What to do: Could you print each of the records below exactly?

Top of Data for the task

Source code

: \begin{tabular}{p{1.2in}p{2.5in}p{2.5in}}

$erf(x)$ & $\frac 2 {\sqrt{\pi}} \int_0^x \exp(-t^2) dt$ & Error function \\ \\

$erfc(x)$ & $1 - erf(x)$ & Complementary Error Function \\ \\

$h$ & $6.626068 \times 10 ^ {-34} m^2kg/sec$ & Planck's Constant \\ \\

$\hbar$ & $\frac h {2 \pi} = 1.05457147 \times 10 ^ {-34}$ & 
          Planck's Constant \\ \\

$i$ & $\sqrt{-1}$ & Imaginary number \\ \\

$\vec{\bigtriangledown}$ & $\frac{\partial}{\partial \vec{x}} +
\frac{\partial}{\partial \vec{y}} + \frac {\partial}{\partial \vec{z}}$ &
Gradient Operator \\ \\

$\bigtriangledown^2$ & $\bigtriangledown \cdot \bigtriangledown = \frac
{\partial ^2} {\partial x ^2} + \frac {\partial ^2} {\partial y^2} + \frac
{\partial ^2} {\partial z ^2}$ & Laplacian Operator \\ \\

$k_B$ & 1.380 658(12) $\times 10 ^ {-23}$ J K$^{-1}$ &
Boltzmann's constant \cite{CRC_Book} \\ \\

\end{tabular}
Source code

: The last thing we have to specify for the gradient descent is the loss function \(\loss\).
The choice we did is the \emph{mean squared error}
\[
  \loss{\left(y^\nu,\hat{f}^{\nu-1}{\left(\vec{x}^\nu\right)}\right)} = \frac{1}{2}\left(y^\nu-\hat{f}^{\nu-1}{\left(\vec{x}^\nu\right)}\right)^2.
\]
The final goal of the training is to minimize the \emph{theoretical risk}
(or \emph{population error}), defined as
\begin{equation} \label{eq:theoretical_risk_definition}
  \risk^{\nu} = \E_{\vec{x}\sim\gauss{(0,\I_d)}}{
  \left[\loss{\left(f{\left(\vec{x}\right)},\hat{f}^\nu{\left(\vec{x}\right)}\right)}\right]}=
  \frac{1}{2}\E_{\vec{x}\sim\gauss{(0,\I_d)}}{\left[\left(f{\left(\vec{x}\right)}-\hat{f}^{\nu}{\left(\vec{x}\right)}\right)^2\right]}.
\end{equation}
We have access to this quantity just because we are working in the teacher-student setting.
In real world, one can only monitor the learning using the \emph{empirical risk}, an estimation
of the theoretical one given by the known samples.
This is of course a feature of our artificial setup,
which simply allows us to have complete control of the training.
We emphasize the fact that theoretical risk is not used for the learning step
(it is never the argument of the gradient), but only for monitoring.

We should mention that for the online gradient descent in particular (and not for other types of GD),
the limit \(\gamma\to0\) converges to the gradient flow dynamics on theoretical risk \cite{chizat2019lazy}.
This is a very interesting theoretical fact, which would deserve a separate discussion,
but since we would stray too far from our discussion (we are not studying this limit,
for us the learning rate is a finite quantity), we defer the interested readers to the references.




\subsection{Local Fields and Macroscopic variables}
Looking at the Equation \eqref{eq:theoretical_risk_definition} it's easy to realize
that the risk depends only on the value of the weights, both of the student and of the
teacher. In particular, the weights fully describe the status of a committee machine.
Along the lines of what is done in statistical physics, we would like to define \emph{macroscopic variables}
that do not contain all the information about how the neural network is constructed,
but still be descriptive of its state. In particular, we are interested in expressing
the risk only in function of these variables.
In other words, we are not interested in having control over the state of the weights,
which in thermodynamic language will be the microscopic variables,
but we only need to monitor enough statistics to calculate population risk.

Bottom of Data for the task

Worked solution:
Source code

: \begin{tabular}{p{1.2in}p{2.5in}p{2.5in}}

$erf(x)$ & $\frac 2 {\sqrt{\pi}} \int_0^x \exp(-t^2) dt$ & Error function \\ \\

$erfc(x)$ & $1 - erf(x)$ & Complementary Error Function \\ \\

$h$ & $6.626068 \times 10 ^ {-34} m^2kg/sec$ & Planck's Constant \\ \\

$\hbar$ & $\frac h {2 \pi} = 1.05457147 \times 10 ^ {-34}$ & 
          Planck's Constant \\ \\

$i$ & $\sqrt{-1}$ & Imaginary number \\ \\

$\vec{\bigtriangledown}$ & $\frac{\partial}{\partial \vec{x}} +
\frac{\partial}{\partial \vec{y}} + \frac {\partial}{\partial \vec{z}}$ &
Gradient Operator \\ \\

$\bigtriangledown^2$ & $\bigtriangledown \cdot \bigtriangledown = \frac
{\partial ^2} {\partial x ^2} + \frac {\partial ^2} {\partial y^2} + \frac
{\partial ^2} {\partial z ^2}$ & Laplacian Operator \\ \\

$k_B$ & 1.380 658(12) $\times 10 ^ {-23}$ J K$^{-1}$ &
Boltzmann's constant \cite{CRC_Book} \\ \\

\end{tabular}
Source code

: The last thing we have to specify for the gradient descent is the loss function \(\loss\).
The choice we did is the \emph{mean squared error}
\[
  \loss{\left(y^\nu,\hat{f}^{\nu-1}{\left(\vec{x}^\nu\right)}\right)} = \frac{1}{2}\left(y^\nu-\hat{f}^{\nu-1}{\left(\vec{x}^\nu\right)}\right)^2.
\]
The final goal of the training is to minimize the \emph{theoretical risk}
(or \emph{population error}), defined as
\begin{equation} \label{eq:theoretical_risk_definition}
  \risk^{\nu} = \E_{\vec{x}\sim\gauss{(0,\I_d)}}{
  \left[\loss{\left(f{\left(\vec{x}\right)},\hat{f}^\nu{\left(\vec{x}\right)}\right)}\right]}=
  \frac{1}{2}\E_{\vec{x}\sim\gauss{(0,\I_d)}}{\left[\left(f{\left(\vec{x}\right)}-\hat{f}^{\nu}{\left(\vec{x}\right)}\right)^2\right]}.
\end{equation}
We have access to this quantity just because we are working in the teacher-student setting.
In real world, one can only monitor the learning using the \emph{empirical risk}, an estimation
of the theoretical one given by the known samples.
This is of course a feature of our artificial setup,
which simply allows us to have complete control of the training.
We emphasize the fact that theoretical risk is not used for the learning step
(it is never the argument of the gradient), but only for monitoring.

We should mention that for the online gradient descent in particular (and not for other types of GD),
the limit \(\gamma\to0\) converges to the gradient flow dynamics on theoretical risk \cite{chizat2019lazy}.
This is a very interesting theoretical fact, which would deserve a separate discussion,
but since we would stray too far from our discussion (we are not studying this limit,
for us the learning rate is a finite quantity), we defer the interested readers to the references.




\subsection{Local Fields and Macroscopic variables}
Looking at the Equation \eqref{eq:theoretical_risk_definition} it's easy to realize
that the risk depends only on the value of the weights, both of the student and of the
teacher. In particular, the weights fully describe the status of a committee machine.
Along the lines of what is done in statistical physics, we would like to define \emph{macroscopic variables}
that do not contain all the information about how the neural network is constructed,
but still be descriptive of its state. In particular, we are interested in expressing
the risk only in function of these variables.
In other words, we are not interested in having control over the state of the weights,
which in thermodynamic language will be the microscopic variables,
but we only need to monitor enough statistics to calculate population risk.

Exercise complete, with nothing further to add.